**DATA PROVIDED**.
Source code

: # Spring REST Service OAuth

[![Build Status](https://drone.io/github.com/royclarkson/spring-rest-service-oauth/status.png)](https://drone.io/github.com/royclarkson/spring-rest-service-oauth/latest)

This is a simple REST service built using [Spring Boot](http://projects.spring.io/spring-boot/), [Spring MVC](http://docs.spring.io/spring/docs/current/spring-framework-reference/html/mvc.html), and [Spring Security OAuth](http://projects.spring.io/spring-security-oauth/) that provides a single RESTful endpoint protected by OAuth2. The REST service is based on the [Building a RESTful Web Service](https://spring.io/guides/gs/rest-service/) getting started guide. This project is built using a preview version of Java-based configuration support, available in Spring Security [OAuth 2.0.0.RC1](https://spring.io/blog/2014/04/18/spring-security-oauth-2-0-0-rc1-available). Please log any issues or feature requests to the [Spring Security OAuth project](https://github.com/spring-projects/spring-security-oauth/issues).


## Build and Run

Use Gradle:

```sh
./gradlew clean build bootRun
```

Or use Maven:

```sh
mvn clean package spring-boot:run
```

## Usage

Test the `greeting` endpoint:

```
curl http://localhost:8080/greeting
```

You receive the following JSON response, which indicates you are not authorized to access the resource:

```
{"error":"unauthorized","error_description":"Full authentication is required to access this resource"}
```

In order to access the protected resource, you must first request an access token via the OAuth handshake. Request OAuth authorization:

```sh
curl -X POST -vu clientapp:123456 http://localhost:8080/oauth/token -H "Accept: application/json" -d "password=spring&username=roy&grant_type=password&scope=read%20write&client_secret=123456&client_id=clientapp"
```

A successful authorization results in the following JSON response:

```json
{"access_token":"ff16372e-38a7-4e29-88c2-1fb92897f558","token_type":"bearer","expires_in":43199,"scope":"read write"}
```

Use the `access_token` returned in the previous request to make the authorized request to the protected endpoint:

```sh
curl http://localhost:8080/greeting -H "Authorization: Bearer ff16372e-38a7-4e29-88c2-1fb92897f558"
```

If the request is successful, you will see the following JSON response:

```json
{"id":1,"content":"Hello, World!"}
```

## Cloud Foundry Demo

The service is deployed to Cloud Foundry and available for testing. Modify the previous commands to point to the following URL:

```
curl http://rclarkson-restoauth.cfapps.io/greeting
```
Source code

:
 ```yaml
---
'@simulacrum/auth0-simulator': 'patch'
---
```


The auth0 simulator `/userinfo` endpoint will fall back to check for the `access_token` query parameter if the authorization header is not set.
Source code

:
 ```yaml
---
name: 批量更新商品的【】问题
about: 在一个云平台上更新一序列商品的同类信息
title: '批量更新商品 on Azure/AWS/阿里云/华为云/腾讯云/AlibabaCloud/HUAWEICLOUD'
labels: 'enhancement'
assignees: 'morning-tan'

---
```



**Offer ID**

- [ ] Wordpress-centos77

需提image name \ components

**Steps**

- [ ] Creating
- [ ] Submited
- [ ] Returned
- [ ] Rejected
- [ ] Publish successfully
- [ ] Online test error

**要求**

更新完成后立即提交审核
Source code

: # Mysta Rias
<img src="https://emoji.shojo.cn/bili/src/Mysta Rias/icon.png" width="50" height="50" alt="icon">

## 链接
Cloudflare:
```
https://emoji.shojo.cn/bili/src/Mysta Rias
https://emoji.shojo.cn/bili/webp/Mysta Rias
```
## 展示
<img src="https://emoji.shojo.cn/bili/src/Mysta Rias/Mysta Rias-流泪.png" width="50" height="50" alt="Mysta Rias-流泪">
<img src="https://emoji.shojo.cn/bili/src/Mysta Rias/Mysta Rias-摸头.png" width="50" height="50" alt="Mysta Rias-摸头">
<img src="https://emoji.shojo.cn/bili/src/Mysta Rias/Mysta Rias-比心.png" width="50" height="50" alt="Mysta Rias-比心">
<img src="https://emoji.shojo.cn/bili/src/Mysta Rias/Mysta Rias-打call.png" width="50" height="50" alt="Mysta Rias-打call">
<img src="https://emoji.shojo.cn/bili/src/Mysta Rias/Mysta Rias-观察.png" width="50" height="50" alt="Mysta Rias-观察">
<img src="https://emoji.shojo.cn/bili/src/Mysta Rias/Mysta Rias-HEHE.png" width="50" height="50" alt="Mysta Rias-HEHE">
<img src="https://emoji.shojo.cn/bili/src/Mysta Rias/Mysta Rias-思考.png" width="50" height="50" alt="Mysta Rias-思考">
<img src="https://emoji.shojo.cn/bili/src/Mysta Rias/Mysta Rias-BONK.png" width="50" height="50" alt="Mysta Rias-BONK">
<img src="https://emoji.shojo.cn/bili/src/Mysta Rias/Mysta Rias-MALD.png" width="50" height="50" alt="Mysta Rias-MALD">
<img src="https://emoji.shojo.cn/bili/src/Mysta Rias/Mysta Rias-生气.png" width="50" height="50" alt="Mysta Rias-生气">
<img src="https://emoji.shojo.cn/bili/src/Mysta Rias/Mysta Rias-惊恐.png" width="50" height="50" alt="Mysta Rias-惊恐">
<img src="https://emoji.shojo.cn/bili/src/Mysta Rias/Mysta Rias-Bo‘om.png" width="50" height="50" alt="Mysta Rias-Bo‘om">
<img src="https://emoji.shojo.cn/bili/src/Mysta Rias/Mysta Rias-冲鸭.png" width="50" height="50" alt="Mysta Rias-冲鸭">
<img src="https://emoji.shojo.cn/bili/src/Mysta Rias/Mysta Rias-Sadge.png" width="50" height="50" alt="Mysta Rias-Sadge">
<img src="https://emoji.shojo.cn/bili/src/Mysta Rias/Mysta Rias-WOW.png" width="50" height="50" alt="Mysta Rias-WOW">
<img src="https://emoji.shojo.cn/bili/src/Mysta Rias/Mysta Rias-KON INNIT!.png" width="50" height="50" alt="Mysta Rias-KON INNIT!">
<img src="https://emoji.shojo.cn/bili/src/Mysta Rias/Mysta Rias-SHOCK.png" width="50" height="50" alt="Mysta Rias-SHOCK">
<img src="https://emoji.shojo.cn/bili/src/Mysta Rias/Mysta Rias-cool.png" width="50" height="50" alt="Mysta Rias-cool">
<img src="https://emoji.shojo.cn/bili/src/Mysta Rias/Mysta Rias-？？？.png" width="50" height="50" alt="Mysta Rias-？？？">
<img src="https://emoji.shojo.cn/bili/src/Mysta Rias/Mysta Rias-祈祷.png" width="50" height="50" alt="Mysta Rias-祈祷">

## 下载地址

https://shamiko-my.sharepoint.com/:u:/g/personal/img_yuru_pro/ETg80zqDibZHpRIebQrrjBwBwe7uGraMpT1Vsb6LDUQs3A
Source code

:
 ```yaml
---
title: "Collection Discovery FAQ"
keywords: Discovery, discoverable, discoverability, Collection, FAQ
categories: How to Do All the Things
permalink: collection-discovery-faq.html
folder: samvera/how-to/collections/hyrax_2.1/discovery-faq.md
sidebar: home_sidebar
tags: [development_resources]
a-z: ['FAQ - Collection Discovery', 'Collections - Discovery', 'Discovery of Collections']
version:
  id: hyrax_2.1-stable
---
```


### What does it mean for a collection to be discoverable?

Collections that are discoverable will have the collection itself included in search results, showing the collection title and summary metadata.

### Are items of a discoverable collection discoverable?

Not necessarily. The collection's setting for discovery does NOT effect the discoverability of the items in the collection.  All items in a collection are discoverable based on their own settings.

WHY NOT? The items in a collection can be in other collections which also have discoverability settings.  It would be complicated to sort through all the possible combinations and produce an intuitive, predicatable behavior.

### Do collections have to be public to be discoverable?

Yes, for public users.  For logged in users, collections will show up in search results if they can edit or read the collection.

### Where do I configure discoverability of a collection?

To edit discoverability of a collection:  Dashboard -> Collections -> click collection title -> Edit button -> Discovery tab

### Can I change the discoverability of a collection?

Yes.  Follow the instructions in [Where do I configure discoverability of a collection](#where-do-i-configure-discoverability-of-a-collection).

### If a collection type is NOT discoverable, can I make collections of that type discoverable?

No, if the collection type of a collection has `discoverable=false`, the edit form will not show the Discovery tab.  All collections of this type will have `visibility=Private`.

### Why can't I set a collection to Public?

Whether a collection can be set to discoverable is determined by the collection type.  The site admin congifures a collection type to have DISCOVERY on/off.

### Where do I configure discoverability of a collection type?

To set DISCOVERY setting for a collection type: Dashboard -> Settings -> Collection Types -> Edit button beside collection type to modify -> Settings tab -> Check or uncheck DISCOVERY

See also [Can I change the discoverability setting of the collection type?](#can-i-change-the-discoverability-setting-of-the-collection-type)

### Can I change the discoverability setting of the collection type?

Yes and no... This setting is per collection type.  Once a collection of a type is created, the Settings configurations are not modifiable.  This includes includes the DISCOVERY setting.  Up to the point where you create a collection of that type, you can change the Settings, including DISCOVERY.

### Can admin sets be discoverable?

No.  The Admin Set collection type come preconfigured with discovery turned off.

**WORK INSTRUCTIONS**. All lines that contain the word "previous" must be copied from the records above.

**SOLUTION**.
Use the `access_token` returned in the previous request to make the authorized request to the protected endpoint:
The service is deployed to Cloud Foundry and available for testing. Modify the previous commands to point to the following URL:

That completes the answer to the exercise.